Now, we need to embed this function in a kernel module. The following code registers a sysfs directory containing a pseudo-file run. When a user queries this file, the module runs the benchmark function and returns the result as content.

#define pr_fmt(fmt) "kbench: " fmt

#include <linux/kernel.h>
#include <linux/version.h>
#include <linux/module.h>
#include <linux/inet.h>
#include <linux/timex.h>
#include <net/ip_fib.h>

/* When a user fetches the content of the "run" file, execute the
   benchmark function. */
static ssize_t run_show(struct kobject *kobj,
                        struct kobj_attribute *attr,
                        char *buf)
{
    return do_bench(buf);
}

static struct kobj_attribute run_attr = __ATTR_RO(run);
static struct attribute *bench_attributes[] = {
    &run_attr.attr,
    NULL
};
static struct attribute_group bench_attr_group = {
    .attrs = bench_attributes,
};
static struct kobject *bench_kobj;

int init_module(void)
{
    int rc;
    /* ❶ Create a simple kobject named "kbench" in /sys/kernel. */
    bench_kobj = kobject_create_and_add("kbench", kernel_kobj);
    if (!bench_kobj)
        return -ENOMEM;

    /* ❷ Create the files associated with this kobject. */
    rc = sysfs_create_group(bench_kobj, &bench_attr_group);
    if (rc) {
        kobject_put(bench_kobj);
        return rc;
    }

    return 0;
}

void cleanup_module(void)
{
    kobject_put(bench_kobj);
}

/* Metadata about this module */
MODULE_LICENSE("GPL");
MODULE_DESCRIPTION("Microbenchmark for fib_lookup()");

In ❶, kobject_create_and_add() creates a new kobject named kbench. A kobject is the abstraction behind the sysfs filesystem. This new kobject is visible as the /sys/kernel/kbench/ directory.

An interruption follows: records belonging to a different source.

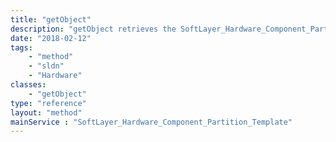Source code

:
```yaml
---
title: "getObject"
description: "getObject retrieves the SoftLayer_Hardware_Component_Partition_Template object whose ID number corresponds to the ID number of the init parameter passed to the SoftLayer_Hardware_Component_Partition_Template service. You can only retrieve the partition templates that your account created or the templates predefined by SoftLayer. "
date: "2018-02-12"
tags:
    - "method"
    - "sldn"
    - "Hardware"
classes:
    - "getObject"
type: "reference"
layout: "method"
mainService : "SoftLayer_Hardware_Component_Partition_Template"
---
```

In ❷, sysfs_create_group() attaches a set of attributes to our kobject. These attributes are materialized as files inside /sys/kernel/kbench/. Currently, we declare only one of them, run, with the __ATTR_RO macro. The attribute is therefore read-only (0444) and when a user tries to fetch the content of the file, the run_show() function is invoked with a buffer of PAGE_SIZE bytes as last argument and is expected to return the number of bytes written.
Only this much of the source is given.